PURPOSE:  To identify and model sources of methane emissions on longwall faces and continuous miner sections so that the effectiveness of methane control technology can be improved while reducing the explosion hazard experienced by underground miners.

RESEARCH SUMMARY:  The inability to predict and control methane emissions represents a significant risk for underground coal mine workers. Recent methane explosions include the July 2000 event at the Willow Creek Mine in Utah (2 fatalities and 8 injuries), the September 2001 event at Jim Walter Resources No.5 Mine in Alabama (13 fatalities and 3 injuries), and in January 2003 at the McElroy Mine in West Virginia (3 fatalities and 3 injuries).
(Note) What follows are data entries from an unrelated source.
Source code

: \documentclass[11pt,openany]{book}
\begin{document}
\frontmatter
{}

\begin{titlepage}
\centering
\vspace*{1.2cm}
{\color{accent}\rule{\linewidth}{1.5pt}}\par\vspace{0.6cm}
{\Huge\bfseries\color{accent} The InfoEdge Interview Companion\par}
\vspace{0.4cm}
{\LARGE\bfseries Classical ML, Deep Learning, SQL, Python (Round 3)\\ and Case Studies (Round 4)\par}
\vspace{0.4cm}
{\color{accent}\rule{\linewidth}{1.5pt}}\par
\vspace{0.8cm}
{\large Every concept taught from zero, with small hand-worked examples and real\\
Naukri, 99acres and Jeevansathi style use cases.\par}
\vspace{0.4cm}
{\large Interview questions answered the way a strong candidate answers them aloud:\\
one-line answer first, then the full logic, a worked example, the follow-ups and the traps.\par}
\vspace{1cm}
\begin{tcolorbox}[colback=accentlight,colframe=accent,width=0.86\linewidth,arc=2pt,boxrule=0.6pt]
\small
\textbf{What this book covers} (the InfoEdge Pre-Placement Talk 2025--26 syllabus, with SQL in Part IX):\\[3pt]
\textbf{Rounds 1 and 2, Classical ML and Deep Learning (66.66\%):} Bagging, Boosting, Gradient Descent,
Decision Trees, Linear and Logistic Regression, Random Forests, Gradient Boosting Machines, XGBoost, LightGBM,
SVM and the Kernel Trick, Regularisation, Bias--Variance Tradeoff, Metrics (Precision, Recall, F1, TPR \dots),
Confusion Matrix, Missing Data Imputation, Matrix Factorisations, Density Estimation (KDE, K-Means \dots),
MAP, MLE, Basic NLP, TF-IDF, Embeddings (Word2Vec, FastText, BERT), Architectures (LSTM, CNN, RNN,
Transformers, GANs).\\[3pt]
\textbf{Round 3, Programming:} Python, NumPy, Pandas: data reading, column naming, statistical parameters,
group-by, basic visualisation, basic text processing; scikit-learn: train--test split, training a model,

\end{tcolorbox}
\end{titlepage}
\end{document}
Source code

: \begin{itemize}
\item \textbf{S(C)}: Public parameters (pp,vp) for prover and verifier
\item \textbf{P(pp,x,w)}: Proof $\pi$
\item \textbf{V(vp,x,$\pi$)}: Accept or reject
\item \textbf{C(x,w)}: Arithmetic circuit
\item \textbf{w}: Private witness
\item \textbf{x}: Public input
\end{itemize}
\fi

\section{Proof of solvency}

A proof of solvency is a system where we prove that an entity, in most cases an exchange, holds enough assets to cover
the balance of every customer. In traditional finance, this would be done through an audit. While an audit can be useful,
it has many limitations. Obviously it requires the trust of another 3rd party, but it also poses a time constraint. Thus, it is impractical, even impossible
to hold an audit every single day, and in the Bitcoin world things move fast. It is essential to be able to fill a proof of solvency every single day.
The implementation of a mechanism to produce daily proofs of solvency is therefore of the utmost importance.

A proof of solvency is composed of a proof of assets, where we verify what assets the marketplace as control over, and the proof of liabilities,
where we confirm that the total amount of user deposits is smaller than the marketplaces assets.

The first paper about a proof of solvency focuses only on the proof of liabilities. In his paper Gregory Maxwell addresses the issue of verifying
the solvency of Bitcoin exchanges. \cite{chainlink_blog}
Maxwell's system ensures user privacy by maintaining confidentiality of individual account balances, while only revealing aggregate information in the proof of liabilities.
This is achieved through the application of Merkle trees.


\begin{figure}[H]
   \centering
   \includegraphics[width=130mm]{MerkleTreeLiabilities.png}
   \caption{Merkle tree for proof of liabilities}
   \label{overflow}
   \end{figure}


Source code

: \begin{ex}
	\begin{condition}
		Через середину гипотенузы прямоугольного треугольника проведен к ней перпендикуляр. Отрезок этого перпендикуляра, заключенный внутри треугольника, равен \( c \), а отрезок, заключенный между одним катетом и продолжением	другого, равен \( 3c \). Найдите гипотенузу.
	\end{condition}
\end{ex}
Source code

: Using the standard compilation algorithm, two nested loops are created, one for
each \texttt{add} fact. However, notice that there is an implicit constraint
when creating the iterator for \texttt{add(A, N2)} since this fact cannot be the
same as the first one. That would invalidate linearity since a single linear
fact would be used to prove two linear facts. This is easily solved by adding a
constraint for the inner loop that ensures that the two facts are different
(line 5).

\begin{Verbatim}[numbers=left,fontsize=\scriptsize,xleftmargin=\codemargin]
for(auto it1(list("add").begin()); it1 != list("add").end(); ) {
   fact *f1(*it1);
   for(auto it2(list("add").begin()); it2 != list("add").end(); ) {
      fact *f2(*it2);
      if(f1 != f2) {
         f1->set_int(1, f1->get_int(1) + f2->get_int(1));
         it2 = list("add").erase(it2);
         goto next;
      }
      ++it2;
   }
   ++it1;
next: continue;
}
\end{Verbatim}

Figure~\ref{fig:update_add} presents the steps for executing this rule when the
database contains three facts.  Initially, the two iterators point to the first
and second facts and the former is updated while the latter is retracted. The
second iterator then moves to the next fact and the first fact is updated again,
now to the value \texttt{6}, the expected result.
A frictional ignition in the gob of the Willow Creek Mine in Utah in November, 1998 is considered the most likely source of a fire which required the sealing of the mine. Other underground explosions have occurred at the Pinnacle Mine in West Virginia in 2003 and the frictional ignition and subsequent fire at the Buchanan No. 1 Mine in Virginia in 2005. In January 2006, a methane explosion at the Sago Mine in West Virginia resulted in 12 fatalities and 1 injury. The Darby No. 1 Mine explosion in Kentucky in May 2006 led to 5 miners losing their lives.

As part of the proposed research effort, the effectiveness of methane drainage on longwall and room and pillar face emission rates is assessed through underground methane emissions monitoring, borehole production evaluations and methane content measurements. Analytical, non-site specific algorithms are produced to predict face methane emission rates. Methane prediction methodologies are packaged for technology transfer to industry. Methane drainage practices for continuous miner room and pillar operations are reviewed to evaluate potential application to abandoned or sealed workings. Finally, the project identifies frictional ignition tendencies in coal measure rock from historical frictional ignition sites. A conceptual incendivity index for coal measure rocks compares the incendive tendencies of differing rock compositions.

A surface borehole monitoring experiment began under the current project and is in progress on a Pennsylvania longwall panel. The adaptation of commercially available reservoir modeling software has successfully simulated gas flows for various borehole configurations and longwall mining scenarios. Two empirical methods for predicting longwall face emissions for increased face lengths have been developed and published.